HandwritingIdentification is a comprehensive project aimed at exploring and implementing state-of-the-art techniques in handwriting analysis and writer identification. Utilizing the CSAFE Handwriting Database provided by the Center for Applications in Forensic Evidence, this project leverages a dataset comprising contributions from 90 writers, totaling 2430 handwriting samples. Each writer has submitted 27 scanned documents, providing a rich dataset for analysis.
scriptvision2.mp4
HandwritingIdentification accurately identifies writers based on their handwriting characteristics. By preserving unique features such as pen stroke irregularities and thickness, we differentiate writers more effectively than existing methods which primarily use RNN classification for soft biometrics classification (Age, gender, and handedness).

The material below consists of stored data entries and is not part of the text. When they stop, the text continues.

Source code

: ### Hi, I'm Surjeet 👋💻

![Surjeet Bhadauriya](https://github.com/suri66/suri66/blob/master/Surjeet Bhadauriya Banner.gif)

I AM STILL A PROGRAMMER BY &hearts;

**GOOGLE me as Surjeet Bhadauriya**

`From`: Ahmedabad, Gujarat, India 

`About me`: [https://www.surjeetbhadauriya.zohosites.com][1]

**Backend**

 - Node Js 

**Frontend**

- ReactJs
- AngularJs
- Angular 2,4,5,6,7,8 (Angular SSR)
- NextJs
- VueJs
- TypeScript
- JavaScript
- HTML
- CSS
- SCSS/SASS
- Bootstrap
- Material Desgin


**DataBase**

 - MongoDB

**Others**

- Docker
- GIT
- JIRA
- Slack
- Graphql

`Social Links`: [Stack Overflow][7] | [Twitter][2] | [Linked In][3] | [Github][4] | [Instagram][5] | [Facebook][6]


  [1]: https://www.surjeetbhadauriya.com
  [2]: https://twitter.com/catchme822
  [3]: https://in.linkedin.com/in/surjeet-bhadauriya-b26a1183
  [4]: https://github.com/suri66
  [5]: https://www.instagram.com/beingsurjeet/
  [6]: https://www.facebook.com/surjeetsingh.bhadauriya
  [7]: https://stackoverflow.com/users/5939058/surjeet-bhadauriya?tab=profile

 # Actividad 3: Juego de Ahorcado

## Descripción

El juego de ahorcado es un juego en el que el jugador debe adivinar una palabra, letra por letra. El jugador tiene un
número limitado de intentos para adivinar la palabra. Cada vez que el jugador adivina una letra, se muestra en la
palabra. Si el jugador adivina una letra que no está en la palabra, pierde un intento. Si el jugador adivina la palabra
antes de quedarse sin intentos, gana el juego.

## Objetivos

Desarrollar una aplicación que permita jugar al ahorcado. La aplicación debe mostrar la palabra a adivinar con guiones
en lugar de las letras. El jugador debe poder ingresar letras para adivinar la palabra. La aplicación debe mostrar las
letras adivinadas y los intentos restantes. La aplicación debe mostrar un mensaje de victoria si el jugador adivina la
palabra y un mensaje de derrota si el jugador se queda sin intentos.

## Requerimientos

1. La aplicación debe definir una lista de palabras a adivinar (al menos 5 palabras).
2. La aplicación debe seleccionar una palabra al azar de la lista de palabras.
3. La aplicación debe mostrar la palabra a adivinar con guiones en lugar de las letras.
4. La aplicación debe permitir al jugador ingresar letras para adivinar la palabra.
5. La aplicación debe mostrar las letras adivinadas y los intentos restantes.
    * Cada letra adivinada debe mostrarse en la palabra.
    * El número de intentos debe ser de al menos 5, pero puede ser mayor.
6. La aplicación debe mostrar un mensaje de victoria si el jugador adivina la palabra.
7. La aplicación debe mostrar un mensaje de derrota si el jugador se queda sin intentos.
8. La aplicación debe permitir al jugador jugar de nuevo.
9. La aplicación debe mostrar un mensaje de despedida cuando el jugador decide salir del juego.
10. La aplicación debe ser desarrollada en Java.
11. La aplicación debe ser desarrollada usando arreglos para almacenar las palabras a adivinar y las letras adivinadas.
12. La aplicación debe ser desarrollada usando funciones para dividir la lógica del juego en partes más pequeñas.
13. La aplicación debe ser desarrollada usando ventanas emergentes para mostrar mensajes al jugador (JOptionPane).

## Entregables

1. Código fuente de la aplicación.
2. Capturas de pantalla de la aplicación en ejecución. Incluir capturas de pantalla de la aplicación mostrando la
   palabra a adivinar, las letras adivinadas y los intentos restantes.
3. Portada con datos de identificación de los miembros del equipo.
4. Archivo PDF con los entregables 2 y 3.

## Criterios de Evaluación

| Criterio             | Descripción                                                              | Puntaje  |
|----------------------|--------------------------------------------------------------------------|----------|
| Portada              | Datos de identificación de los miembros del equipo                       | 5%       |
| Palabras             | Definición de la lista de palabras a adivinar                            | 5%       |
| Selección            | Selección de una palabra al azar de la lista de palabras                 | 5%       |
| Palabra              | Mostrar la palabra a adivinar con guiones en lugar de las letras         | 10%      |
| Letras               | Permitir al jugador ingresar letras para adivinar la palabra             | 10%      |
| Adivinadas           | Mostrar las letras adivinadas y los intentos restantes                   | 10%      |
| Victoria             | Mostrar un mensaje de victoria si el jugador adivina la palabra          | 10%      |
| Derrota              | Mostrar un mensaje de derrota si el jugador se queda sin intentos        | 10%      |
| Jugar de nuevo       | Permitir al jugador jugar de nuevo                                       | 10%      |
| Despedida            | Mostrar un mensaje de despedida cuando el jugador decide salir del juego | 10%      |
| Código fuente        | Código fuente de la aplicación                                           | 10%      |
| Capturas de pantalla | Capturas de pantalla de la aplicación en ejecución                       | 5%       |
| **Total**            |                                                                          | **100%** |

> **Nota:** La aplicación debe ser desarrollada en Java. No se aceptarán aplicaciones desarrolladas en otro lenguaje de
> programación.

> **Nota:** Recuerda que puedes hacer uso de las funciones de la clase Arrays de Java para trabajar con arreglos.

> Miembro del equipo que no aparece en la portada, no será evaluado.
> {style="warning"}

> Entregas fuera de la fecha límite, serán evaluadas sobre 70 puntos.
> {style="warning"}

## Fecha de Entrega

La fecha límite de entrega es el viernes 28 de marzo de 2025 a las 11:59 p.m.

Preprocessing plays a crucial role in preparing the handwriting samples for feature extraction and analysis. Our preprocessing pipeline includes:
- Conversion to Grayscale: All samples are converted to grayscale to normalize pixel values.
- Noise Removal: Baseline noise is reduced using a 3x3 median filter.
- Binarization: OTSU thresholding is applied for binarization, effectively separating ink from paper.
- Skeletonization: Each document image is skeletonized, preserving essential stroke information while eliminating variations due to pen type or pressure.
Feature extraction is at the heart of our analysis, enabling the capture of character-specific attributes and global document characteristics:
- Text Line Irregularity: Variance in line heights across the document is measured using projection profiles.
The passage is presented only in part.